From basic science to new treatments
A key concern at the conference was the need for more effective translational research in the UK – the process of taking a new idea from the lab all the way to clinical trials.
As we’ve blogged about recently, Cancer Research UK is funding 19 Experimental Cancer Medicine Centres across the UK that are helping to boost translational research and give more patients access to cutting-edge treatments. The ECMCs are jointly funded by Cancer Research UK and the NHS, and demonstrate how close cooperation between researchers and doctors can provide real benefits for patients.
Another hot topic was the increasing cost of research and new cancer drugs. Professor David Cameron (no relation!), director of the National Cancer Research Network, suggested that the economics of a new treatment should be considered earlier in the development process. Taking this approach could perhaps help to bring down the costs of new drugs – and the clinical trials needed to test them.

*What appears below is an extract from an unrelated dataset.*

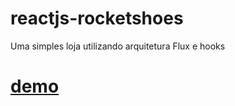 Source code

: # reactjs-rocketshoes
Uma simples loja utilizando arquitetura Flux e hooks

# [demo](https://johnsalgado-rocketshoes.netlify.app)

Clinical trials are an essential part of the process of bringing new treatments to patients. Professor John Gribben, director of the Centre for Experimental Cancer Medicine at Barts Hospital in London, said that better communication was needed to raise awareness of this – more patients should be able to find out about clinical trials as soon as they’re diagnosed with cancer. Cancer Research UK’s unique clinical trials database has led the way by making information about trials accessible to everyone.
The tricky issue of how to make better use of information about patients was also discussed. New technology from the NHS should make it easier for researchers to keep track of patients in the future, which could help us to learn more about the long-term effects of cancer treatment from the ever-growing numbers of cancer survivors in the UK.
Cancer in the media
As a new treatment makes the long journey from the lab to being approved for use in patients, it has another hurdle to overcome – the media.
Dr Ben Goldacre, whose Bad Science blog and Guardian column have helped to expose many examples of poor science coverage, examined how cancer research is reported.
Dr Goldacre pointed out that the media can and do change the public’s health behaviour. The number of women attending cervical screening shot up after news of Jade Goody’s cervical cancer diagnosis, and Kylie Minogue’s diagnosis of breast cancer had a similar effect on the number of women asking for mammograms.
But is the power of the media put to good use? Dr Goldacre was concerned that new treatments are often badly reported – a study of press coverage of the cancer drug Herceptin found that only 14 per cent of articles had any mention of side effects. This kind of reporting could give patients a biased view of how much benefit they might get from a new treatment.
Dr Goldacre also said he thought the media did not give the best coverage to the strongest evidence. He gave the example of risk factors and cancer – every day there’s a new story claiming a particular food or activity can reduce or increase the risk of cancer, often with little evidence to back it up. Worryingly, a survey by the World Cancer Research Fund recently found that 52 per cent of respondents thought that ‘scientists are always changing their minds’ about the things that cause or prevent cancer – despite the fact that advice on reducing the risk of cancer hasn’t changed in recent years.
Dr Goldacre’s message was that researchers and organisations communicating about cancer shouldn’t rely on the media to provide the public with evidence-based information. But he pointed out that many people are eager to find the real story behind the cancer headlines, making organisations’ websites – like ours – a vital resource.
Indeed, the fact that you’re reading this blog right now is one example of how communication about cancer research is changing. Cancer Research UK not only funds research but also provides reliable information about cancer research for everyone – and we hope that our work will help to ensure that cancer research doesn’t get ‘lost in translation’.